Howard Russell Pawley (November 21, 1934 – December 30, 2015) was a Canadian politician and professor who was the 18th premier of Manitoba from 1981 to 1988. Prior to his premiership, Pawley served in various ministerial positions.

==Early life==
The son of Methodist parents, Pawley was born in Brampton, Ontario, moved to Winnipeg at the age of 17 and was educated at Manitoba Teachers College, United College and the Manitoba Law School. In 1960, he married Adele Schreyer, a cousin of Edward Schreyer, who served as Premier of Manitoba from 1969 to 1977.

==Early career==
Pawley worked as a lawyer and educator, and was active in the Manitoba Co-operative Commonwealth Federation (CCF) and its successor, the New Democratic Party of Manitoba (NDP). In 1957, Pawley was elected President of the Manitoba CCF, becoming at the age of 22, the youngest President in the party's history. He opposed the transformation of the CCF into the NDP in 1961, but this decision did not hurt his subsequent career in the party.

==Political career==

===Political beginnings (1957-68)===
Pawley first ran for public office in the 1957 Canadian federal election as the CCF candidate in the riding of Lisgar, finishing fourth with 443 votes. In the Manitoba 1958 provincial election, he ran in the northern riding of The Pas and received 801 votes, finishing third. In both these elections he ran as a sacrificial candidate while working as an organizer for the Manitoba CCF. Later, in the 1965 federal election, he ran in the Selkirk riding and received a more respectable 4,456 votes, finishing third.

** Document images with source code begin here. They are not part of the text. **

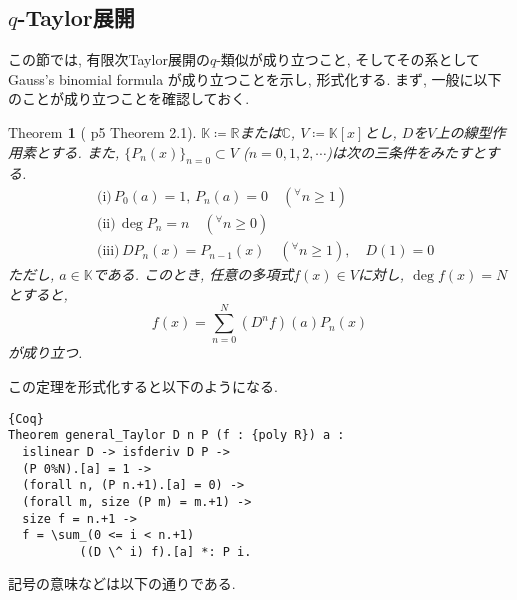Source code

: \documentclass[11pt]{jsreport}
\theoremstyle{mystyle}
\newtheorem{thm}[df]{$\textrm{Theorem}$}
\newcommand{\bthm}{\begin{shadebox} \begin{thm}}
\newcommand{\ethm}{\end{thm} \end{shadebox}}
\newcommand{\bpf}{\begin{proof}}
\newcommand{\epf}{\end{proof}}
\newcommand{\R}{\mathbb{R}}
\newcommand{\C}{\mathbb{C}}
\newcommand{\K}{\mathbb{K}}
\newcommand{\0}{\textbf{0}}
\newcommand{\1}{\textbf{1}}
\newcommand{\2}{\textbf{2}}
\begin{document}
\subsection{$q$-Taylor展開} \label{ssec q_Taylor}
この節では, 有限次Taylor展開の$q$-類似が成り立つこと, そしてその系として Gauss's binomial formula が成り立つことを示し, 形式化する. 
まず, 一般に以下のことが成り立つことを確認しておく. 
\bthm[\cite{Kac} p5 Theorem 2.1] \label{general_Taylor}
$\K\coloneqq\R$または$\C$, $V\coloneqq\K[x]$とし, $D$を$V$上の線型作用素とする. また, 
$\{P_n(x)\}_{n=0}\subset V$ ($n=0,1,2,\cdots$)は次の三条件をみたすとする. 
  \begin{align*}
    &\textrm{(i)}\,P_0(a) = 1,\,P_n(a)=0 \quad ({}^{\forall}n\ge1)\\
    &\textrm{(ii)}\,\deg P_n = n \quad ({}^{\forall}n\ge0)\\
    &\textrm{(iii)}\,DP_n(x) = P_{n-1}(x) \quad ({}^{\forall}n\ge1), \quad D(1) = 0
  \end{align*}
ただし, $a\in\K$である. このとき, 任意の多項式$f(x)\in V$に対し, $\deg f(x)=N$とすると, 
  \[
    f(x) = \sum_{n=0}^N(D^nf)(a)P_n(x)
  \]
が成り立つ. 
\ethm
この定理を形式化すると以下のようになる. 
\begin{lstlisting}{Coq}
Theorem general_Taylor D n P (f : {poly R}) a :
  islinear D -> isfderiv D P ->
  (P 0%N).[a] = 1 ->
  (forall n, (P n.+1).[a] = 0) ->
  (forall m, size (P m) = m.+1) ->
  size f = n.+1 ->
  f = \sum_(0 <= i < n.+1)
          ((D \^ i) f).[a] *: P i. \end{lstlisting}
記号の意味などは以下の通りである. 
\end{document}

===Legislative years (1969-88)===
In the 1969 provincial election, Pawley was elected to the Legislative Assembly of Manitoba for the constituency of Selkirk, a mixed urban/rural seat to the north of Winnipeg. He was immediately promoted to Edward Schreyer's cabinet and was sworn in as Minister of Government Services and Minister of Municipal Affairs on July 15, 1969. He stood down from the former position on December 18, 1969, but retained the latter until September 22, 1976. In addition to his cabinet duties, Pawley also chaired a committee that brought forward public auto insurance legislation for the province, and he was the first Chair and Minister responsible for the Manitoba public Insurance Corporation (1971–1973).

===Attorney-General of Manitoba (1973-77)===
On September 4, 1973, Pawley was promoted to Attorney-General. After stepping down as Municipal Affairs minister in 1976, he was given the additional responsibility of administering the Liquor Control Act.

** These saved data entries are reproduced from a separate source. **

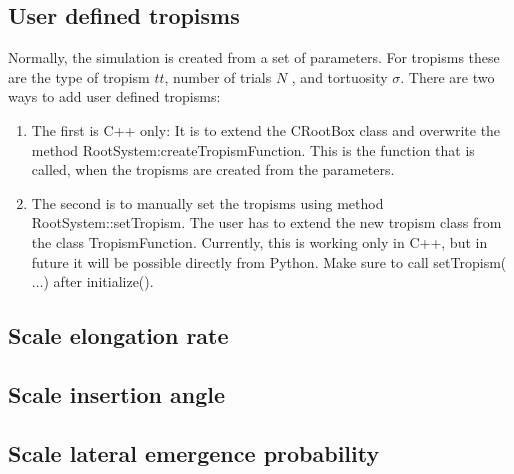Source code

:\documentclass[a4paper]{article}
\begin{document}
\subsection{User defined tropisms} \label{sec:usertropism}

Normally, the simulation is created from a set of parameters. For tropisms these are the type of tropism $tt$, number of trials $N$ , and tortuosity $\sigma$.
There are two ways to add user defined tropisms: 

\begin{enumerate}
 \item The first is C++ only: It is to extend the CRootBox class and overwrite the method RootSystem:createTropismFunction. 
This is the function that is called, when the tropisms are created from the parameters. 
\item The second is to manually set the tropisms using method RootSystem::setTropism. The user has to extend the new tropism class from the class TropismFunction. 
Currently, this is working only in C++, but in future it will be possible directly from Python. Make sure to call setTropism($\dots$) after initialize().
\end{enumerate}


\subsection{Scale elongation rate} \label{sec:elongation}



\subsection{Scale insertion angle} \label{sec:insertion}

\subsection{Scale lateral emergence probability} \label{sec:probabilistic}
\end{document}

===Premier of Manitoba (1981-88)===
In 1979, Pawley replaced Schreyer as leader of the provincial NDP. He was initially elected leader by the party caucus on an interim basis and later defeated Muriel Smith and Russell Doern at the subsequent leadership convention. Like Schreyer, he was from the northeast of the province and could appeal to voters beyond the CCF/NDP's traditional Winnipeg base. In the 1981 election, the NDP, led by Pawley, defeated the Progressive Conservative government of Sterling Lyon. That was the first time in the province's history that any party had ever been voted out of office after only one term.

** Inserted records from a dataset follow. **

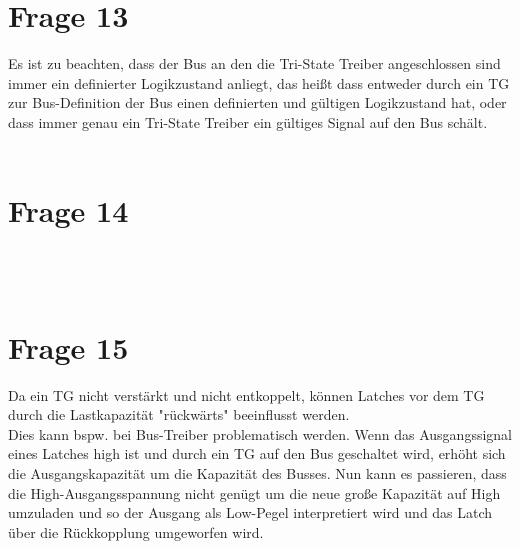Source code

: \documentclass[a4paper]{scrartcl}
\begin{document}
\section*{Frage 13}
Es ist zu beachten, dass der Bus an den die Tri-State Treiber angeschlossen sind immer ein definierter Logikzustand anliegt, das heißt dass entweder durch ein TG zur Bus-Definition der Bus einen definierten und gültigen Logikzustand hat, oder dass immer genau ein Tri-State Treiber ein gültiges Signal auf den Bus schält.
~\\
~\\
\section*{Frage 14}

~\\
~\\
\section*{Frage 15}
Da ein TG nicht verstärkt und nicht entkoppelt, können Latches vor dem TG durch die Lastkapazität "rückwärts" beeinflusst werden.\\
Dies kann bspw. bei Bus-Treiber problematisch werden. Wenn das Ausgangssignal eines Latches high ist und durch ein TG auf den Bus geschaltet wird, erhöht sich die Ausgangskapazität um die Kapazität des Busses. Nun kann es passieren, dass die High-Ausgangsspannung nicht genügt um die neue große Kapazität auf High umzuladen und so der Ausgang als Low-Pegel interpretiert wird und das Latch über die Rückkopplung umgeworfen wird.
~\\
~\\
\end{document}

Pawley was sworn in as Premier of Manitoba on November 30, 1981. His government reintroduced and entrenched French-language rights that had been removed by the Thomas Greenway government in 1890, but he was forced to withdraw proposed legislation that would further extend French language services in the face of widespread opposition among the public. That issue nearly caused the Pawley government's defeat at the polls in the 1986 provincial election.

On the economic front, the Pawley government's record was at or near the top in provincial comparison in respect to investment and employment growth and often enjoyed the lowest unemployment rate anywhere in Canada, and it sustained the province's social programs during the recession of the early 1980s. His government launched the giant Limestone hydro generating project and negotiated major export agreements of hydro electricity to the twin cities of Minneapolis and St. Paul. However, that was not without an economic price, as the Pawley government routinely delivered budgets with large deficits and balanced the budget only at the very end of its term.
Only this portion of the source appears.